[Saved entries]
Content starts
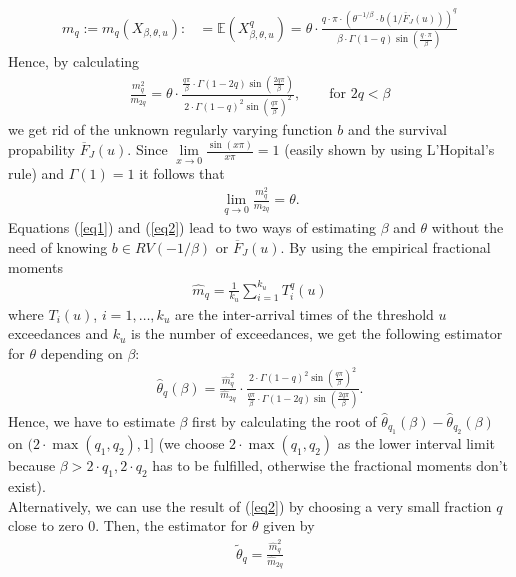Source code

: \documentclass[10pt, a4paper]{article}\usepackage[]{graphicx}\usepackage[]{color}
\newcommand{\widebar}{\overline}
\begin{document}
\begin{align} 
m_q:=m_q(X_{\beta,\theta,u}):&=\mathbb{E}(X_{\beta,\theta,u}^q) = \theta \cdot \frac{ q \cdot \pi \cdot (\theta^{-1/\beta}\cdot b(1/\widebar{F}_J(u)))^q }{\beta \cdot \Gamma(1-q)\sin(\frac{q \cdot \pi}{\beta})} 
\end{align}
Hence, by calculating
\begin{align} \label{eq1}
	\frac{m_q^2}{m_{2q}}=
	\theta \cdot \frac{\frac{q\pi}{\beta}\cdot\Gamma(1-2q)\sin(\frac{2q\pi}{\beta})}{2\cdot\Gamma(1-q)^2\sin(\frac{q\pi}{\beta})^2}, \qquad \text{for \ } 2q<\beta
\end{align}
we get rid of the unknown regularly varying function $b$ and the survival propability $\widebar{F}_J(u)$.
Since $\lim\limits_{x \to 0}\frac{\sin(x\pi)}{x\pi} = 1$ (easily shown by using L'Hopital's rule) and $\Gamma(1)=1$ it follows that
\begin{align} \label{eq2}
\lim\limits_{q \to 0} \frac{m_q^2}{m_{2q}} = \theta.
\end{align}
Equations (\ref{eq1}) and (\ref{eq2}) lead to two ways of estimating $\beta$ and $\theta$ without the need of knowing $b \in RV(-1/\beta)$ or $\widebar{F}_J(u)$.
By using the empirical fractional moments
\begin{align}
	\widehat{m}_q=\frac{1}{k_u}\sum_{i=1}^{k_u} T_i^q(u)
\end{align}
where $T_i(u)$, $i=1,\dots,k_u$ are the inter-arrival times of the threshold $u$ exceedances and $k_u$ is the number of exceedances, we get the following estimator for $\theta$ depending on $\beta$:
\begin{align} \label{eq3}
	\widehat{\theta}_q(\beta)=\frac{\widehat{m}_q^2}{\widehat{m}_{2q}}\cdot \frac{2\cdot\Gamma(1-q)^2\sin(\frac{q\pi}{\beta})^2}{\frac{q\pi}{\beta}\cdot\Gamma(1-2q)\sin(\frac{2q\pi}{\beta})}.
\end{align}
Hence, we have to estimate $\beta$ first by calculating the root of $\widehat{\theta}_{q_1}(\beta)-\widehat{\theta}_{q_2}(\beta)$ on $(2\cdot\max(q_1,q_2),1]$ (we choose $2\cdot\max(q_1,q_2)$ as the lower interval limit because $\beta>2\cdot q_1,2\cdot q_2$ has to be fulfilled, otherwise the fractional moments don't exist). 
\\
Alternatively, we can use the result of (\ref{eq2}) by choosing a very small fraction $q$ close to zero $0$. Then, the estimator for $\theta$ given by
\begin{align}
\widetilde{\theta}_q=\frac{\widehat{m}_q^2}{\widehat{m}_{2q}}
\end{align}
\end{document}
Content ends
Scan the entries above and return each line that holds "begin".

[Exercise solution]
\begin{document}
\begin{align} 
\begin{align} \label{eq1}
\begin{align} \label{eq2}
\begin{align}
\begin{align} \label{eq3}
\begin{align}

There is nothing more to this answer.